El problema de las pensiones es uno de los que Jonathan Haidt calificaría de espinudo: difícil de formular, con información confusa, valores e intereses en conflicto y donde las decisiones tienen múltiples consecuencias cruzadas. No es raro, por tanto, que el consenso sea tan difícil de conseguir, lo que se refleja en la gran cantidad de puntos sin acuerdo en el reciente informe de la comisión técnica. Al fin y al cabo, el sistema de pensiones de un país ramifica sus efectos en el sistema económico y afecta de distinta manera a las partes involucradas.
Las cotizaciones obligatorias son un ejemplo de esto. Si bien existe consenso en Chile sobre aumentar el ahorro, subir ese porcentaje provoca cambios en los ingresos de las personas durante su vida laboral. Aunque al comienzo pudieran ser los empleadores quienes financien un aporte adicional, desde la economía es fácil entender que, a la larga, ese descuento recaerá sobre el trabajador. La pregunta es cómo cambiaría la canasta familiar a raíz de ese menor ingreso líquido. ¿Disminuirían otras formas de ahorro, como el pie para la vivienda? ¿El copago para la educación? Un diagnóstico de ese efecto permitiría entender la fortaleza de tal medida en el largo plazo.
El de la cotización es el primer problema en discusión: dadas las lagunas y la rentabilidad actual de los fondos, el 10% de aporte actual parece insuficiente. Bajo el supuesto de que una persona cotice durante toda su vida laboral, sin salirse de la fuerza de trabajo, sin momentos de informalidad ni desempleo, y con un fondo con una rentabilidad real anual del 4%, su pensión debiera bordear el 80% del promedio de su renta imponible durante todo ese tiempo (no de su renta terminal).
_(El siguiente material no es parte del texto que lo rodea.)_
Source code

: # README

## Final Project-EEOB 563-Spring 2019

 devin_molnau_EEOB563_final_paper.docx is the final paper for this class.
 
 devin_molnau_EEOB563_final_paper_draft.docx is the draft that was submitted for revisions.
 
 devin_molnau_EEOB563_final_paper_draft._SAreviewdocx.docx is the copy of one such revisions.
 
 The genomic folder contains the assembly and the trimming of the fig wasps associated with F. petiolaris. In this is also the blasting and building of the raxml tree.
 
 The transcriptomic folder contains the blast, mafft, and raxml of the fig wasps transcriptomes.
Entonces, la insuficiencia de las pensiones se explica más por el funcionamiento del mercado laboral que por el sistema previsional. Aquí de nuevo lo espinudo: un mayor aporte obligatorio aumenta el monto ahorrado, pero si impacta el empleo formal, puede hacer crecer las lagunas, lo que tornaría su resultado en incierto.
Una forma de disminuir ese efecto podría ser incorporando “libertad asistida” a la solución, siguiendo las ideas de Richard Thaler en “Nudge”. Por ejemplo, creando una cotización complementaria en que el trabajador voluntariamente aporte un 3% adicional a su cuenta individual, y si lo hace, el empleador deba concurrir con el mismo monto, completando el 6%. Siguiendo a Thaler, ese 3+3 podría ser automático cada año, a menos que el trabajador exprese lo contrario. Lo espinudo de una idea de ese tipo sería sumar los votos en el Congreso.
El segundo problema es el aumento de la esperanza de vida, una buena noticia, pero con impacto sobre las pensiones. Entre 1980 y hoy, la vida después de los 65 ha aumentado cerca de cuatro años. En términos aproximados, hoy destinamos un primer cuarto de la vida a prepararnos para el mercado laboral, luego 2/4 a trabajar y un último cuarto a la jubilación (aunque el 23% de los retirados sigue activo). Bajo esas proporciones, si vivimos cuatro años más debiéramos agregar uno a los estudios, otro a la jubilación y dos a nuestra vida laboral. La solución matemática, postergar la edad de jubilación, parece sencilla, pero también es compleja desde su viabilidad política.
Un tercer problema en debate es la diferencia entre géneros al pensionarse, entre otras causas, porque las mujeres viven más y su edad de retiro es menor. Estableciendo equidad en la edad para jubilarse resolvería en parte esta situación. Pero -como problema espinudo-, si bien hay alto consenso técnico, es una medida impopular. Y aunque fuera aprobada, persistiría una diferencia, pues las mujeres en promedio viven tres años más que los hombres.
La Pensión Garantizada Universal reduce en parte las brechas de género, por lo que un rediseño de ésta y del pilar solidario podrían acotar este problema. Además, la idea de modificar la prima del seguro de invalidez y sobrevivencia, dependiendo de cómo se aborde, puede ser una solución adicional, sin afectar la cotización de todos los trabajadores formales.
La lista de “espinas” en este debate y sus potenciales antídotos supera la extensión de esta columna. Tal vez una de las púas más agudas es el dilema de las transferencias intergeneracionales: desde la población activa, que está produciendo los recursos y formando a las generaciones de futuros trabajadores, a la que pasa a ser pasiva al jubilarse. Un dato relevante en este aspecto es que en Chile la tasa de pobreza en mayores de 60 años es del 3%, cuatro veces menor al 12% de entre menores de tres años. ¿A quién ponemos como prioridad?